It is unusual to see a Roman Catholic priest buried with his wife (Clotilde Bienes) or the first line of his obituary draw attention to his four children. The brief details given in the Catholic Herald's obituary make it clear that he was an unusual priest in many respects:
Fr Nigel Bourne,
a priest of the Northampton diocese and father to four children, has died at
the age of 83. Fr Bourne was ordained in Rome on Easter Monday, 1975 at the age
of 69 after a distinguished career as a civil engineer.
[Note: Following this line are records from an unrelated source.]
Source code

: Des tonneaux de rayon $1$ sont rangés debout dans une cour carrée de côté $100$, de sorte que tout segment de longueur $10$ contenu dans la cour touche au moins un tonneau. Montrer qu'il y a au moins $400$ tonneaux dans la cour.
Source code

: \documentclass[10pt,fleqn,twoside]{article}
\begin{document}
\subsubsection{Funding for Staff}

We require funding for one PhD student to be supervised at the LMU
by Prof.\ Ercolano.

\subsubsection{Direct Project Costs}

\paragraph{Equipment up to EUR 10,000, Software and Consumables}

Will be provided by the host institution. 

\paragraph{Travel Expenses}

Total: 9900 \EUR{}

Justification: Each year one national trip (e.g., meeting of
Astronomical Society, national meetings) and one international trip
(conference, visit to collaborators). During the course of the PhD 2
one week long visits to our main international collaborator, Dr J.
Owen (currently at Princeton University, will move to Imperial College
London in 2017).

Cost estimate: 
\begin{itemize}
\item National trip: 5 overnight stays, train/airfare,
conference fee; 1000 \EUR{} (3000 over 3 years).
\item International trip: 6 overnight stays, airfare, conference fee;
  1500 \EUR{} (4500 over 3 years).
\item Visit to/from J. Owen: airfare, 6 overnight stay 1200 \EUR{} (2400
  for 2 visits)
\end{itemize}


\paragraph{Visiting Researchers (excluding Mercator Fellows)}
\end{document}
Fr Bourne's Spanish
wife Clotilde had died ten years earlier.
While working in
Spain on the Santander-Mediterranean railway in the late 1920s, he met his wife
and before their marriage in 1933 converted to Catholicism. He became involved
in the Spanish Civil War on the Nationalist side and was placed on a hit list
by the workers' committee which took over his company in Madrid. He later
worked with refugees fleeing the second World War in Spain on behalf of the
British government.
After his
ordination Fr Bourne worked in the Northampton diocese until he reached
retirement age at 75 when he moved to the southern coast of Spain, returning
occasionally to the diocese as a supply priest. He is survived by two daughters
and a son. He published an autobiography in 1985, ‘Padre-An Unusual Common Man.’